| Source material |
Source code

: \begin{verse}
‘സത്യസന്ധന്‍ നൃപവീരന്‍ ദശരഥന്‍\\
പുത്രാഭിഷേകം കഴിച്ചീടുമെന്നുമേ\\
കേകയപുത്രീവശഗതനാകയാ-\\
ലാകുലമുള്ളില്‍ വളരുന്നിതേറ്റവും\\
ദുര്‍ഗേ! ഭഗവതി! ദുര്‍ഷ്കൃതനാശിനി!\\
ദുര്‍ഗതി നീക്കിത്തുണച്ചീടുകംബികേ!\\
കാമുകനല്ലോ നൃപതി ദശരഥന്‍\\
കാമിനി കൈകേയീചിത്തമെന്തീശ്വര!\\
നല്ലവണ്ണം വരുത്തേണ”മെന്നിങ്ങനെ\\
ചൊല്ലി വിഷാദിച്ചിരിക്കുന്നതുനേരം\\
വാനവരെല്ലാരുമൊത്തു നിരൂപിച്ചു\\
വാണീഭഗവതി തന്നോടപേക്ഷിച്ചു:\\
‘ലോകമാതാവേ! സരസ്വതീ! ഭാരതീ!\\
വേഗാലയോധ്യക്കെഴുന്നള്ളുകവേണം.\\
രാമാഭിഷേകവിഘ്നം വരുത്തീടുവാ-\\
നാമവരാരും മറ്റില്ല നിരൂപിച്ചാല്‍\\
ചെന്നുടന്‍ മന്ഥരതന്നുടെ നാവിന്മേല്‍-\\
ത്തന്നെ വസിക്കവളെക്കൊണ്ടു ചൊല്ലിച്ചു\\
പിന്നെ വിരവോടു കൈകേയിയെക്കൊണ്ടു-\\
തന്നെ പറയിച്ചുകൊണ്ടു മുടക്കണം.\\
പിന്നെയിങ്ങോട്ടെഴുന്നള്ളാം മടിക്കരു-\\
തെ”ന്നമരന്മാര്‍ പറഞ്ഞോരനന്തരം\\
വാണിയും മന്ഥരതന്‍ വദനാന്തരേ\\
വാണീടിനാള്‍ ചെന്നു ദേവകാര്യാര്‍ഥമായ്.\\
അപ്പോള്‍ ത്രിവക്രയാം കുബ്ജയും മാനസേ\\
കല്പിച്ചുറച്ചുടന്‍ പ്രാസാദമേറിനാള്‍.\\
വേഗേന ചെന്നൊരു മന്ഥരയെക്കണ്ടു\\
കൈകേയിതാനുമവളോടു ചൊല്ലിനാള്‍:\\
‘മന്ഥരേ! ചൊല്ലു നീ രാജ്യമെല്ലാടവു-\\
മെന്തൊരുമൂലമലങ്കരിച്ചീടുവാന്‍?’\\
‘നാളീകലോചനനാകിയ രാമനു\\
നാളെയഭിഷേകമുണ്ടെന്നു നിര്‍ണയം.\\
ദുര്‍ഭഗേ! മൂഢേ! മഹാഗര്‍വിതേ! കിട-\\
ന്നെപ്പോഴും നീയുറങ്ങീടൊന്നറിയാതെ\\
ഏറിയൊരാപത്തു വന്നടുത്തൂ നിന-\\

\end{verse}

| Your task |
Please retype all of the data above exactly as it appears.

| Answer to this task |
Source code

: \begin{verse}
‘സത്യസന്ധന്‍ നൃപവീരന്‍ ദശരഥന്‍\\
പുത്രാഭിഷേകം കഴിച്ചീടുമെന്നുമേ\\
കേകയപുത്രീവശഗതനാകയാ-\\
ലാകുലമുള്ളില്‍ വളരുന്നിതേറ്റവും\\
ദുര്‍ഗേ! ഭഗവതി! ദുര്‍ഷ്കൃതനാശിനി!\\
ദുര്‍ഗതി നീക്കിത്തുണച്ചീടുകംബികേ!\\
കാമുകനല്ലോ നൃപതി ദശരഥന്‍\\
കാമിനി കൈകേയീചിത്തമെന്തീശ്വര!\\
നല്ലവണ്ണം വരുത്തേണ”മെന്നിങ്ങനെ\\
ചൊല്ലി വിഷാദിച്ചിരിക്കുന്നതുനേരം\\
വാനവരെല്ലാരുമൊത്തു നിരൂപിച്ചു\\
വാണീഭഗവതി തന്നോടപേക്ഷിച്ചു:\\
‘ലോകമാതാവേ! സരസ്വതീ! ഭാരതീ!\\
വേഗാലയോധ്യക്കെഴുന്നള്ളുകവേണം.\\
രാമാഭിഷേകവിഘ്നം വരുത്തീടുവാ-\\
നാമവരാരും മറ്റില്ല നിരൂപിച്ചാല്‍\\
ചെന്നുടന്‍ മന്ഥരതന്നുടെ നാവിന്മേല്‍-\\
ത്തന്നെ വസിക്കവളെക്കൊണ്ടു ചൊല്ലിച്ചു\\
പിന്നെ വിരവോടു കൈകേയിയെക്കൊണ്ടു-\\
തന്നെ പറയിച്ചുകൊണ്ടു മുടക്കണം.\\
പിന്നെയിങ്ങോട്ടെഴുന്നള്ളാം മടിക്കരു-\\
തെ”ന്നമരന്മാര്‍ പറഞ്ഞോരനന്തരം\\
വാണിയും മന്ഥരതന്‍ വദനാന്തരേ\\
വാണീടിനാള്‍ ചെന്നു ദേവകാര്യാര്‍ഥമായ്.\\
അപ്പോള്‍ ത്രിവക്രയാം കുബ്ജയും മാനസേ\\
കല്പിച്ചുറച്ചുടന്‍ പ്രാസാദമേറിനാള്‍.\\
വേഗേന ചെന്നൊരു മന്ഥരയെക്കണ്ടു\\
കൈകേയിതാനുമവളോടു ചൊല്ലിനാള്‍:\\
‘മന്ഥരേ! ചൊല്ലു നീ രാജ്യമെല്ലാടവു-\\
മെന്തൊരുമൂലമലങ്കരിച്ചീടുവാന്‍?’\\
‘നാളീകലോചനനാകിയ രാമനു\\
നാളെയഭിഷേകമുണ്ടെന്നു നിര്‍ണയം.\\
ദുര്‍ഭഗേ! മൂഢേ! മഹാഗര്‍വിതേ! കിട-\\
ന്നെപ്പോഴും നീയുറങ്ങീടൊന്നറിയാതെ\\
ഏറിയൊരാപത്തു വന്നടുത്തൂ നിന-\\

\end{verse}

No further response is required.